Background information
- Birth name: Seye Adelekan
- Also known as: Seye
- Born: 15 May 1988 (age 36) Nigeria
- Origin: Bromley, Greater London, England
- Genres: Alternative rock; electronic; trip hop;
- Occupation(s): Bassist, singer-songwriter
- Instruments: Bass; guitar;
- Years active: 2007–present
- Labels: Stranger Records
- Member of: Gorillaz

= Seye Adelekan =

Nigerian British bassist, musician

Seye Adelekan (born 15 May 1988), sometimes known mononymously as Seye (/'shei@/ SHAY-uh), is a Nigerian British bassist and singer-songwriter, best known as the live bassist for Gorillaz since 2017.

==Early life==
Seye Adelekan was born in Nigeria to a father who worked in the oil industry. He grew up in Lagos, Netherlands, Ecuador and south-east London.
==Career==
Seye's music career began in 2007. In 2012 Seye released his debut solo single "White Noise".

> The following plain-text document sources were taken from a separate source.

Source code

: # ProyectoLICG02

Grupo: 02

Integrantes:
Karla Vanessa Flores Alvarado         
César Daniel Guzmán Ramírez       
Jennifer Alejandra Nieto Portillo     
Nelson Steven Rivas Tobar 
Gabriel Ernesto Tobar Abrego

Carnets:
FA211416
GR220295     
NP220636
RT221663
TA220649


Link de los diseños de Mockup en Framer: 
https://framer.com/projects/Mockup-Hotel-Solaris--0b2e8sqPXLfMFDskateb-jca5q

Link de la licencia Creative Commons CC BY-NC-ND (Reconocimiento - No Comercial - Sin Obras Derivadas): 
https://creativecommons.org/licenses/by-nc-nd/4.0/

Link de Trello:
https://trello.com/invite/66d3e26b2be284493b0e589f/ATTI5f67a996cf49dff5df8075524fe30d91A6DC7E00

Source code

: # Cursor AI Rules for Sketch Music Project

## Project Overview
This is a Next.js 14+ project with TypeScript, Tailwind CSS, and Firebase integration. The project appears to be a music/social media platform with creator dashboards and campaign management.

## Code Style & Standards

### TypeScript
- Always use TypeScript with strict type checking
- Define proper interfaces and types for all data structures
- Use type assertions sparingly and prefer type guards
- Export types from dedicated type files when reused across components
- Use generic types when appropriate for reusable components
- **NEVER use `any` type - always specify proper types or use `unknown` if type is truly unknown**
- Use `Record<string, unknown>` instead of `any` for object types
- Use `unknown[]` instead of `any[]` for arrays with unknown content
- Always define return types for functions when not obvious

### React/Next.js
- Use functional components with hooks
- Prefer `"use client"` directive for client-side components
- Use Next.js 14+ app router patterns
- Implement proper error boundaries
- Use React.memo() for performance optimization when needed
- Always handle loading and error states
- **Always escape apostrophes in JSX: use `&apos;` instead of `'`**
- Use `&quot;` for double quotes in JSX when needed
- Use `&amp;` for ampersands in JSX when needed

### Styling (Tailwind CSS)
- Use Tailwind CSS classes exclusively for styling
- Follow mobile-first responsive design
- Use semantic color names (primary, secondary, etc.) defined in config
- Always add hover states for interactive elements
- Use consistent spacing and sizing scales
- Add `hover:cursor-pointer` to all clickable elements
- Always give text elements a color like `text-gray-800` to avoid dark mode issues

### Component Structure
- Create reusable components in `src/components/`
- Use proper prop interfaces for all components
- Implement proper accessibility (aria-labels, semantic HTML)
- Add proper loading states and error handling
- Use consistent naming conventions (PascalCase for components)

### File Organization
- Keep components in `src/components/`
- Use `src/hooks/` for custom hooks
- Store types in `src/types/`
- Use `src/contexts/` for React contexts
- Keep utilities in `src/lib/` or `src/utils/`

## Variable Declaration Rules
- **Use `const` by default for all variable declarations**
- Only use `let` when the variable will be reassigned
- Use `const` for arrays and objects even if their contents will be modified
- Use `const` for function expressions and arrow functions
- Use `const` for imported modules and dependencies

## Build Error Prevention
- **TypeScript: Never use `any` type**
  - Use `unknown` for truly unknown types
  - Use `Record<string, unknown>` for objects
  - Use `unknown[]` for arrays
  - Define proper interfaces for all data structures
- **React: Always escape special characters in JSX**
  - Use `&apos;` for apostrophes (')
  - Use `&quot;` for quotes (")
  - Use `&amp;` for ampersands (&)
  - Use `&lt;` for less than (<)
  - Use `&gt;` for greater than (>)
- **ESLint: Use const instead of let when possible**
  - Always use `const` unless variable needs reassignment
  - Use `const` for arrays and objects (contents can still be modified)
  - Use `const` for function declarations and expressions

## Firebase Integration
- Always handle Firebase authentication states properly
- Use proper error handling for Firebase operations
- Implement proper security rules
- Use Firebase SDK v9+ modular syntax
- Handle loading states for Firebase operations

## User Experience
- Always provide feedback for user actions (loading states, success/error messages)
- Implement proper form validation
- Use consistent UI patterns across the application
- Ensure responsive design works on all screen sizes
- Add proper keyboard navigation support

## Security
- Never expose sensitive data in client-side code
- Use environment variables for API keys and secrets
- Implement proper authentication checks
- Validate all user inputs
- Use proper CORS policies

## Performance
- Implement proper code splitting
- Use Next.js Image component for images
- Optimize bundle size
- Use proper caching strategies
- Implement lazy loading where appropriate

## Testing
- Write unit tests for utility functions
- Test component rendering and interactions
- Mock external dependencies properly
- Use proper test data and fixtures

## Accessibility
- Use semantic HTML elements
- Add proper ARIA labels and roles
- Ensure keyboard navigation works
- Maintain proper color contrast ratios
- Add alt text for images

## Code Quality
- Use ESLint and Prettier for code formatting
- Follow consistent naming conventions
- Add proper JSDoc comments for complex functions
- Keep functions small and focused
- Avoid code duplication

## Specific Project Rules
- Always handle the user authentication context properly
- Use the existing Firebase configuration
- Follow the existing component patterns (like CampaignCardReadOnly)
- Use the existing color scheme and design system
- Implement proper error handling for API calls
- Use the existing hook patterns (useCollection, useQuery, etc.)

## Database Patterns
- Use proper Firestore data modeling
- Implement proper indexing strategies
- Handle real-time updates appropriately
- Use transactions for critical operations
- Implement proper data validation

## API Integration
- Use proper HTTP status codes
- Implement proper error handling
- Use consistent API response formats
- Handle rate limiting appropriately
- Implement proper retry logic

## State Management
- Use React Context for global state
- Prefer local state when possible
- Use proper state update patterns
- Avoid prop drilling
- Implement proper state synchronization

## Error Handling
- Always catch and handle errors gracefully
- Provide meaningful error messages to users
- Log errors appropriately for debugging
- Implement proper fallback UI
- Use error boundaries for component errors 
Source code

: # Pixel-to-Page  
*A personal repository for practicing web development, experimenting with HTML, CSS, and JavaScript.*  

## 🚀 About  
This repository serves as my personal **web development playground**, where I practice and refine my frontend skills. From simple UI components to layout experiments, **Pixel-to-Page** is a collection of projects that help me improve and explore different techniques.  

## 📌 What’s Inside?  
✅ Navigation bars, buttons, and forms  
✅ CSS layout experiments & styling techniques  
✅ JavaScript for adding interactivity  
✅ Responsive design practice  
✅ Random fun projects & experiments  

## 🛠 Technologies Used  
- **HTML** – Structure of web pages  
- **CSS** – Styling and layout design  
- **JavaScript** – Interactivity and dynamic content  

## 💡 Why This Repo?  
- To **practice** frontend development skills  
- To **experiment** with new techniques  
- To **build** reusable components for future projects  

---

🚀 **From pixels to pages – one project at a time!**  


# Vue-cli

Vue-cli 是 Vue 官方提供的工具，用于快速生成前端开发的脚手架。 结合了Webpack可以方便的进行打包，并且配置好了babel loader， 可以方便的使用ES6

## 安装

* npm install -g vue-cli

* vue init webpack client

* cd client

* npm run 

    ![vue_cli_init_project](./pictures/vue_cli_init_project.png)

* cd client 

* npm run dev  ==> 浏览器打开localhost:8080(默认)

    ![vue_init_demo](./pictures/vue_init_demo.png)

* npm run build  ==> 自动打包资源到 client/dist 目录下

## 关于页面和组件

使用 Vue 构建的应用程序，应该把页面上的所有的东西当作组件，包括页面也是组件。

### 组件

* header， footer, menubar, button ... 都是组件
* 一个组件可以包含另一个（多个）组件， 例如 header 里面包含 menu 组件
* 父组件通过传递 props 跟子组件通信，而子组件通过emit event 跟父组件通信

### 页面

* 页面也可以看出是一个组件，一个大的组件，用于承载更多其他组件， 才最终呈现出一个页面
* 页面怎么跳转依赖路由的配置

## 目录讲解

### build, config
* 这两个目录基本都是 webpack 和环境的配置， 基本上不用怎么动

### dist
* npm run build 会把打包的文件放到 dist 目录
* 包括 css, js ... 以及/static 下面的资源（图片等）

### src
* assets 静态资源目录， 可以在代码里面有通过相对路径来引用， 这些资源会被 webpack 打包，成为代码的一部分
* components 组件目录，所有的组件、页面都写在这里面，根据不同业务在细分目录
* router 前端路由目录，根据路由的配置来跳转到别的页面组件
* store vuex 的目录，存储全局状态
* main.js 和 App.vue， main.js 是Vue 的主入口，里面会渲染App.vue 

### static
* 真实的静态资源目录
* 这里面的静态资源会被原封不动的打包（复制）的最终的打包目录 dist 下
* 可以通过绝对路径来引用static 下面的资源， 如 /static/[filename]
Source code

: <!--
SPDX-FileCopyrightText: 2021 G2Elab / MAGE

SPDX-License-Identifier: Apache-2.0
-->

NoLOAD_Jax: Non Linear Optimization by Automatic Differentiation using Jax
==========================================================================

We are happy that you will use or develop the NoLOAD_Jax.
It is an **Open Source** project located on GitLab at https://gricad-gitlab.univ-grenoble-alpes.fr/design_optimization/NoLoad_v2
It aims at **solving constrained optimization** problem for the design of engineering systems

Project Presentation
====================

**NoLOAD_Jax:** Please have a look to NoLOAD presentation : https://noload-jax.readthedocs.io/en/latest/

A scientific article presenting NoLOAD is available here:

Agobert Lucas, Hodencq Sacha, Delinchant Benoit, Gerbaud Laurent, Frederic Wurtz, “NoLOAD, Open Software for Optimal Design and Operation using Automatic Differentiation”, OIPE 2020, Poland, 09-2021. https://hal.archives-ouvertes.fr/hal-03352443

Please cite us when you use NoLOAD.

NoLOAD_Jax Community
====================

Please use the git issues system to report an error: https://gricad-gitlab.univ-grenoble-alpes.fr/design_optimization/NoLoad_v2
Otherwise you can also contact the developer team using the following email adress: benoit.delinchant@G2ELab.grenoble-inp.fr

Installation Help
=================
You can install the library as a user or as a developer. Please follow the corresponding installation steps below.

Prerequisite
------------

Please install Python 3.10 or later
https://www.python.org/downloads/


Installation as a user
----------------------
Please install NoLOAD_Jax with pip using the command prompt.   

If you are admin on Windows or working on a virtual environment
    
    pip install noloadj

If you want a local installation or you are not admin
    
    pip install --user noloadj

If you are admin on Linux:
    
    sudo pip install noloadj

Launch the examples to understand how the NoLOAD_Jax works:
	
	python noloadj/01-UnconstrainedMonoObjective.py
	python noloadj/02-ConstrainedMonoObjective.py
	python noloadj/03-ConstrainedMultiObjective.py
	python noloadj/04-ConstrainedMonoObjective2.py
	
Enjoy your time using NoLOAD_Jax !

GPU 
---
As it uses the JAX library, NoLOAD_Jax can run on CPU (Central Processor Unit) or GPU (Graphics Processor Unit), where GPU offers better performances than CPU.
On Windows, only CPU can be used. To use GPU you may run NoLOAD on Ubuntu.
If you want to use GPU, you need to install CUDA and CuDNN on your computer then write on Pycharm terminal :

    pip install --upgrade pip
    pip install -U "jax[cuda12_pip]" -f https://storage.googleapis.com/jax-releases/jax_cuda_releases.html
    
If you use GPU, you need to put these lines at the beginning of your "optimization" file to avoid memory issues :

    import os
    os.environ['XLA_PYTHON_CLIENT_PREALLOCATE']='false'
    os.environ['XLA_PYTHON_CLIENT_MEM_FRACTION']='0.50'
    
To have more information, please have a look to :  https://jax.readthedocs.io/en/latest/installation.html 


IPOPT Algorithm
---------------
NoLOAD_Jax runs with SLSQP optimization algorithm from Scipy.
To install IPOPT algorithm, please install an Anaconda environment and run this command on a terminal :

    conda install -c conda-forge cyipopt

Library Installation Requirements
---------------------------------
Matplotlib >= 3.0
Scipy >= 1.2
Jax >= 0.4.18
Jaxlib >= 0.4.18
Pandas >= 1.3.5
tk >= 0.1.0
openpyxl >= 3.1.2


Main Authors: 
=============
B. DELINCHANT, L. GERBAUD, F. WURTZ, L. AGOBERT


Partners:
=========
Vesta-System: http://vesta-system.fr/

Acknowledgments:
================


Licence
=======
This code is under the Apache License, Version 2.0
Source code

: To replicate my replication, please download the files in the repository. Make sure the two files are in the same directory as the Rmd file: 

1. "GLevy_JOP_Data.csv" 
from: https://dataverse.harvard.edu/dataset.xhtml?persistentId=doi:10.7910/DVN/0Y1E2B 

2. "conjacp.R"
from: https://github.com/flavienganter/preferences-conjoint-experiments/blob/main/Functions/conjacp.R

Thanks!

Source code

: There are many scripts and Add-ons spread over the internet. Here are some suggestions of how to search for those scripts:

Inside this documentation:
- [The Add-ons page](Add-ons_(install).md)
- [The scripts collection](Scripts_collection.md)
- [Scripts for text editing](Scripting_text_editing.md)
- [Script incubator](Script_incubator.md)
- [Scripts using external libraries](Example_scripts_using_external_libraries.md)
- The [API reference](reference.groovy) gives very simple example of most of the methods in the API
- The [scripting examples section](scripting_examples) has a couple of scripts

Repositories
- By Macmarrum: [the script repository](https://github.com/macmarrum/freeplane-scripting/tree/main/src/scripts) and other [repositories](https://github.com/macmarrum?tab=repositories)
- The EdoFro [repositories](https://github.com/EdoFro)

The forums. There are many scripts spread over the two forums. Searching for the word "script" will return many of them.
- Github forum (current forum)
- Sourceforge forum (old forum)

Seye toured with Lana Del Rey, Emeli Sandé and worked as session musician for Paloma Faith, before joining Gorillaz in 2017. He has a tattoo of a dove (Spanish paloma) as a tribute to Faith.

==Personal life==
Seye's brother Olugbenga Adelekan is also a professional musician best known as the bassist for the band Metronomy.